Es gibt manchmal, zu bestimmten Anlässen, „Führungen“  oder auch „Vorträge“ von der akademischen Seite. Ich habe in diesem Blog schon mehrfach darüber berichtet. Und es zeigt eben auch, dass sich die Führungskräfte nur dann bereit erklären sich von ihrem Schreibtisch zu erheben, wenn z.B. Bundeswehrangehörige oder Polizisten nach Neuengamme kommen. Also immer dann, wenn man sicherstellen will, dass den Besuchern wirkliches „know-how“ vermittelt wird. Den konventionellen „Führern“ traut man das dann offensichtlich nicht zu. Und selbst bei den Akademikern kann festgestellt werden, dass sie sich für das, was von ihnen erwartet wird (und wofür sie letztendlich bezahlt werden), kaum vorbereiten und zum Teil nur floskelartiges von sich geben. Das hat auch häufig viel mit „Klugscheißerei“ zu tun, wobei aber die eigentlich avisierte Thematik auf der Strecke bleibt.

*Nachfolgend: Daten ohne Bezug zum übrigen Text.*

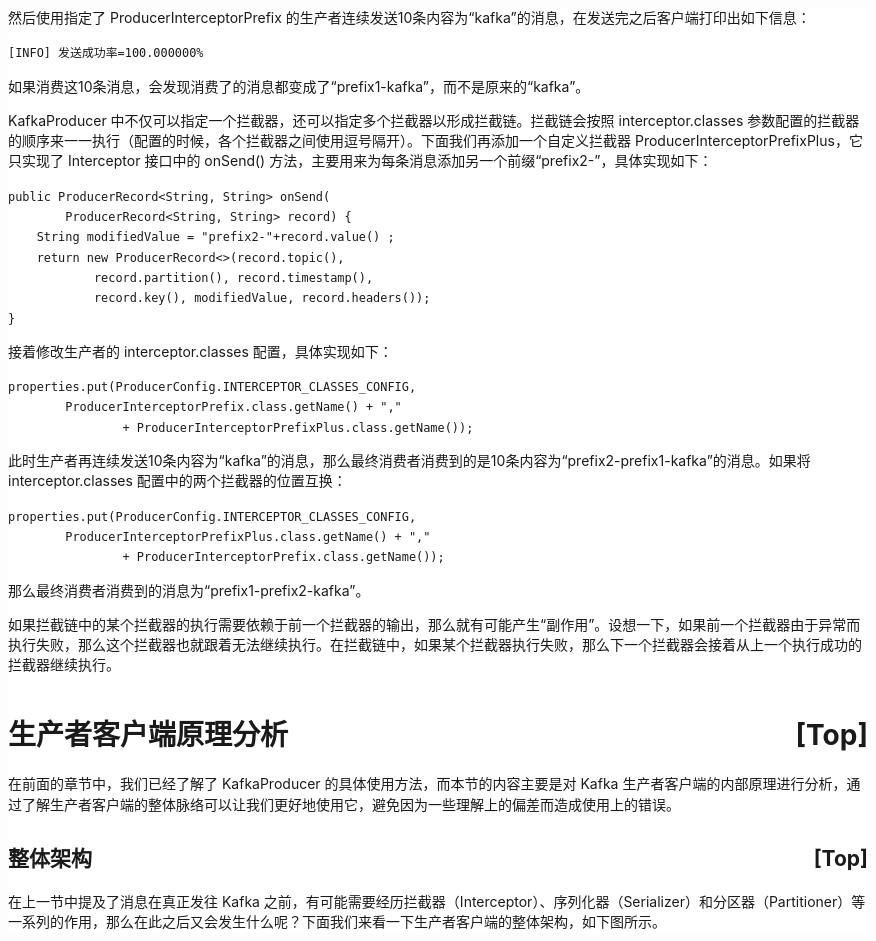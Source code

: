 然后使用指定了 ProducerInterceptorPrefix 的生产者连续发送10条内容为“kafka”的消息，在发送完之后客户端打印出如下信息：

```
[INFO] 发送成功率=100.000000%
```

如果消费这10条消息，会发现消费了的消息都变成了“prefix1-kafka”，而不是原来的“kafka”。

KafkaProducer 中不仅可以指定一个拦截器，还可以指定多个拦截器以形成拦截链。拦截链会按照 interceptor.classes 参数配置的拦截器的顺序来一一执行（配置的时候，各个拦截器之间使用逗号隔开）。下面我们再添加一个自定义拦截器 ProducerInterceptorPrefixPlus，它只实现了 Interceptor 接口中的 onSend() 方法，主要用来为每条消息添加另一个前缀“prefix2-”，具体实现如下：

```
public ProducerRecord<String, String> onSend(
        ProducerRecord<String, String> record) {
    String modifiedValue = "prefix2-"+record.value() ;
    return new ProducerRecord<>(record.topic(),
            record.partition(), record.timestamp(),
            record.key(), modifiedValue, record.headers());
}
```

接着修改生产者的 interceptor.classes 配置，具体实现如下：

```
properties.put(ProducerConfig.INTERCEPTOR_CLASSES_CONFIG,
        ProducerInterceptorPrefix.class.getName() + ","
                + ProducerInterceptorPrefixPlus.class.getName());
```

此时生产者再连续发送10条内容为“kafka”的消息，那么最终消费者消费到的是10条内容为“prefix2-prefix1-kafka”的消息。如果将 interceptor.classes 配置中的两个拦截器的位置互换：

```
properties.put(ProducerConfig.INTERCEPTOR_CLASSES_CONFIG,
        ProducerInterceptorPrefixPlus.class.getName() + ","
                + ProducerInterceptorPrefix.class.getName());
```

那么最终消费者消费到的消息为“prefix1-prefix2-kafka”。

如果拦截链中的某个拦截器的执行需要依赖于前一个拦截器的输出，那么就有可能产生“副作用”。设想一下，如果前一个拦截器由于异常而执行失败，那么这个拦截器也就跟着无法继续执行。在拦截链中，如果某个拦截器执行失败，那么下一个拦截器会接着从上一个执行成功的拦截器继续执行。



# <a name="38">生产者客户端原理分析</a><a style="float:right;text-decoration:none;" href="#index">[Top]</a>

在前面的章节中，我们已经了解了 KafkaProducer 的具体使用方法，而本节的内容主要是对 Kafka 生产者客户端的内部原理进行分析，通过了解生产者客户端的整体脉络可以让我们更好地使用它，避免因为一些理解上的偏差而造成使用上的错误。

## <a name="39">整体架构</a><a style="float:right;text-decoration:none;" href="#index">[Top]</a>

在上一节中提及了消息在真正发往 Kafka 之前，有可能需要经历拦截器（Interceptor）、序列化器（Serializer）和分区器（Partitioner）等一系列的作用，那么在此之后又会发生什么呢？下面我们来看一下生产者客户端的整体架构，如下图所示。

Wünschenswert wäre es natürlich in der Sache, wenn die „Führer“ durch professionell gestaltete Referate geleitet würden. Das könnte hilfreich sein, bzw. es wäre angemessen in Bezug auf die sensible Gesamt-Thematik. Großschnäuzigkeit und Übermut haben in der Gedenkstättenarbeit keinen Platz. Diesem Ort und seinen Opfern mit Achtung und Verständnis im historischen Kontext zu begegnen, dafür ist vor allem ein gesunder Grat von Courage erforderlich, und selbstverständlich ist damit ebenso verbunden, das unabdingbare Wissen über die Wahrheit – und zwar nur die Wahrheit. Wenn das von den „Pädagogen“ nicht verstanden und vermittelt wird, dann werden sie mit ihrer Arbeit niemals irgend etwas bei den Besuchern erreichen können.